1. The Constitution does not bar application of the forum State's statute of limitations to claims governed by the substantive law of a different State. Pp. 486 U. S. 722-730.
(a) Kansas did not violate the Full Faith and Credit Clause by applying its own statute of limitations. The holding of M'Elmoyle v. Cohen, 13 Pet. 312, that statutes of limitation may be treated as procedural, and therefore governed by the forum State's law for choice-of-law purposes, was correct when handed down. Petitioner's argument that this traditional view should be abandoned in favor of the modern understanding that statutes of limitations are substantive -- as exemplified by Guaranty Trust Co. v. York, 326 U. S. 99, which so held for Erie doctrine purposes -- is without merit. Guaranty Trust itself rejected the notion that there is an equivalence between what is substantive under
the Erie doctrine and what is substantive for choice-of-law purposes. The adoption of petitioner's argument under the Full Faith and Credit Clause, in the face of the traditional and still subsisting general practice to the contrary, would amount to the improper constitutionalizing of choice-of-law rules, without sufficient guiding standards. Pp. 486 U. S. 722-729.
(b) Petitioner's due process attack upon Kansas' adoption of its own statute of limitations is without merit. Both the tradition in place when the constitutional provision was adopted and subsequent and subsisting general practice establish that a State has legislative jurisdiction to control the remedies available in its courts by imposing statutes of limitations in the interest of regulating the courts' workload and determining when a claim is stale. Petitioner could not have been unfairly surprised by the application of this established rule. Pp. 486 U. S. 729-730.

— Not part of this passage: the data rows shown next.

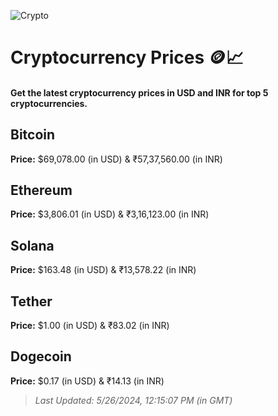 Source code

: 
![Crypto](https://www.techguide.com.au/wp-content/uploads/2020/11/crypto3.jpeg)

# Cryptocurrency Prices 🪙📈

#### Get the latest cryptocurrency prices in USD and INR for top 5 cryptocurrencies.

## Bitcoin

**Price:** $69,078.00 (in USD) & ₹57,37,560.00 (in INR)

## Ethereum

**Price:** $3,806.01 (in USD) & ₹3,16,123.00 (in INR)

## Solana

**Price:** $163.48 (in USD) & ₹13,578.22 (in INR)

## Tether

**Price:** $1.00 (in USD) & ₹83.02 (in INR)

## Dogecoin

**Price:** $0.17 (in USD) & ₹14.13 (in INR)

> _Last Updated: 5/26/2024, 12:15:07 PM (in GMT)_
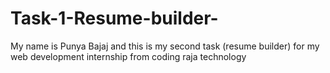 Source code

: # Task-1-Resume-builder-
My name is Punya Bajaj and this is my second task (resume builder) for my web development internship from coding raja technology
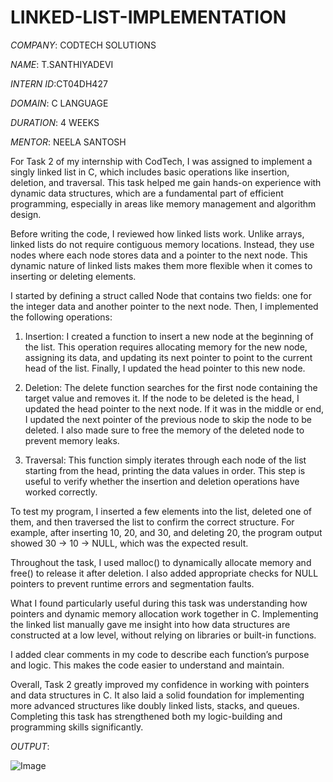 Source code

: # LINKED-LIST-IMPLEMENTATION              

*COMPANY*: CODTECH SOLUTIONS

*NAME*: T.SANTHIYADEVI

*INTERN ID*:CT04DH427

*DOMAIN*: C LANGUAGE

*DURATION*: 4 WEEKS

*MENTOR*: NEELA SANTOSH

For Task 2 of my internship with CodTech, I was assigned to implement a singly linked list in C, which includes basic operations like insertion, deletion, and traversal. This task helped me gain hands-on experience with dynamic data structures, which are a fundamental part of efficient programming, especially in areas like memory management and algorithm design.

Before writing the code, I reviewed how linked lists work. Unlike arrays, linked lists do not require contiguous memory locations. Instead, they use nodes where each node stores data and a pointer to the next node. This dynamic nature of linked lists makes them more flexible when it comes to inserting or deleting elements.

I started by defining a struct called Node that contains two fields: one for the integer data and another pointer to the next node. Then, I implemented the following operations:

1. Insertion:
I created a function to insert a new node at the beginning of the list. This operation requires allocating memory for the new node, assigning its data, and updating its next pointer to point to the current head of the list. Finally, I updated the head pointer to this new node.


2. Deletion:
The delete function searches for the first node containing the target value and removes it. If the node to be deleted is the head, I updated the head pointer to the next node. If it was in the middle or end, I updated the next pointer of the previous node to skip the node to be deleted. I also made sure to free the memory of the deleted node to prevent memory leaks.


3. Traversal:
This function simply iterates through each node of the list starting from the head, printing the data values in order. This step is useful to verify whether the insertion and deletion operations have worked correctly.



To test my program, I inserted a few elements into the list, deleted one of them, and then traversed the list to confirm the correct structure. For example, after inserting 10, 20, and 30, and deleting 20, the program output showed 30 → 10 → NULL, which was the expected result.

Throughout the task, I used malloc() to dynamically allocate memory and free() to release it after deletion. I also added appropriate checks for NULL pointers to prevent runtime errors and segmentation faults.

What I found particularly useful during this task was understanding how pointers and dynamic memory allocation work together in C. Implementing the linked list manually gave me insight into how data structures are constructed at a low level, without relying on libraries or built-in functions.

I added clear comments in my code to describe each function’s purpose and logic. This makes the code easier to understand and maintain.

Overall, Task 2 greatly improved my confidence in working with pointers and data structures in C. It also laid a solid foundation for implementing more advanced structures like doubly linked lists, stacks, and queues. Completing this task has strengthened both my logic-building and programming skills significantly.

*OUTPUT*:

![Image](https://github.com/user-attachments/assets/640f89d1-c185-430a-92e2-0b4e8085c82c)
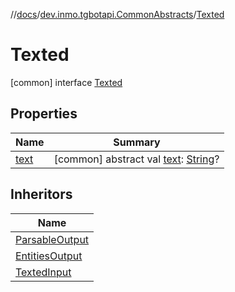 //[docs](../../../index.md)/[dev.inmo.tgbotapi.CommonAbstracts](../index.md)/[Texted](index.md)



# Texted  
 [common] interface [Texted](index.md)   


## Properties  
  
|  Name |  Summary | 
|---|---|
| <a name="dev.inmo.tgbotapi.CommonAbstracts/Texted/text/#/PointingToDeclaration/"></a>[text](text.md)| <a name="dev.inmo.tgbotapi.CommonAbstracts/Texted/text/#/PointingToDeclaration/"></a> [common] abstract val [text](text.md): [String](https://kotlinlang.org/api/latest/jvm/stdlib/kotlin/-string/index.html)?   <br>|


## Inheritors  
  
|  Name | 
|---|
| <a name="dev.inmo.tgbotapi.CommonAbstracts/ParsableOutput///PointingToDeclaration/"></a>[ParsableOutput](../-parsable-output/index.md)|
| <a name="dev.inmo.tgbotapi.CommonAbstracts/EntitiesOutput///PointingToDeclaration/"></a>[EntitiesOutput](../-entities-output/index.md)|
| <a name="dev.inmo.tgbotapi.CommonAbstracts/TextedInput///PointingToDeclaration/"></a>[TextedInput](../-texted-input/index.md)|

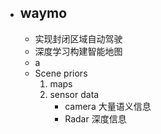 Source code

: - ## waymo
	- 实现封闭区域自动驾驶
	- 深度学习构建智能地图
	- a
	- Scene priors
		1. maps
		2. sensor data
			- camera 大量语义信息
			- Radar 深度信息
<!--stackedit_data:
eyJoaXN0b3J5IjpbMTUzMTQ0NjQxOSwxNjk2NDU0ODgyXX0=
-->
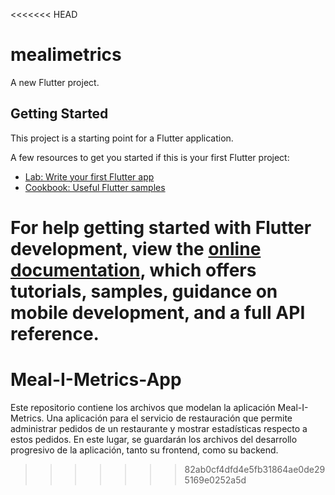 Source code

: <<<<<<< HEAD
# mealimetrics

A new Flutter project.

## Getting Started

This project is a starting point for a Flutter application.

A few resources to get you started if this is your first Flutter project:

- [Lab: Write your first Flutter app](https://docs.flutter.dev/get-started/codelab)
- [Cookbook: Useful Flutter samples](https://docs.flutter.dev/cookbook)

For help getting started with Flutter development, view the
[online documentation](https://docs.flutter.dev/), which offers tutorials,
samples, guidance on mobile development, and a full API reference.
=======
# Meal-I-Metrics-App
Este repositorio contiene los archivos que modelan la aplicación Meal-I-Metrics. Una aplicación para el servicio de restauración que permite administrar pedidos de un restaurante y mostrar estadísticas respecto a estos pedidos. En este lugar, se guardarán los archivos del desarrollo progresivo de la aplicación, tanto su frontend, como su backend.
>>>>>>> 82ab0cf4dfd4e5fb31864ae0de295169e0252a5d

2. The Kansas Supreme Court did not violate the Full Faith and Credit Clause or the Due Process Clause in its constructions of the laws of Texas, Oklahoma, and Louisiana regarding interest, since it contradicted no law of those States that was clearly established and that had been brought to the court's attention. The court pointed to laws of those States authorizing agreements to pay interest at higher than the specified rates, and petitioner did not point to decisions clearly contradicting the court's conclusion that such an agreement was implied by petitioner's undertaking with the FPC. Phillips Petroleum Co. v. Stahl Petroleum Co., 569 S.W.2d 480 (Tex.), Okla.Stat., Tit. 23, § 8 (1981), and Whitehall Gil Co. v. Boagni, 217 So.2d 707 (La.App.), distinguished. Pp. 486 U. S. 730-734.
241 Kan. 226, 734 P.2d 1190, affirmed.
SCALIA, J., delivered the opinion of the Court, in Part I of which all participating Members joined, in Part II of which REHNQUIST, C.J., and WHITE, STEVENS, and O'CONNOR, JJ., joined, and in Part III of which BRENNAN, WHITE, MARSHALL, BLACKMUN, and STEVENS, JJ., joined. BRENNAN, J., filed an opinion concurring in part and concurring in the judgment, in which MARSHALL and BLACKMUN, JJ., joined, post, p. 486 U. S. 734. O'CONNOR, J., filed an opinion concurring in part and dissenting in part, in which REHNQUIST, C.J., joined, post, p. 486 U. S. 743. KENNEDY, J., took no part in the consideration or decision of the case.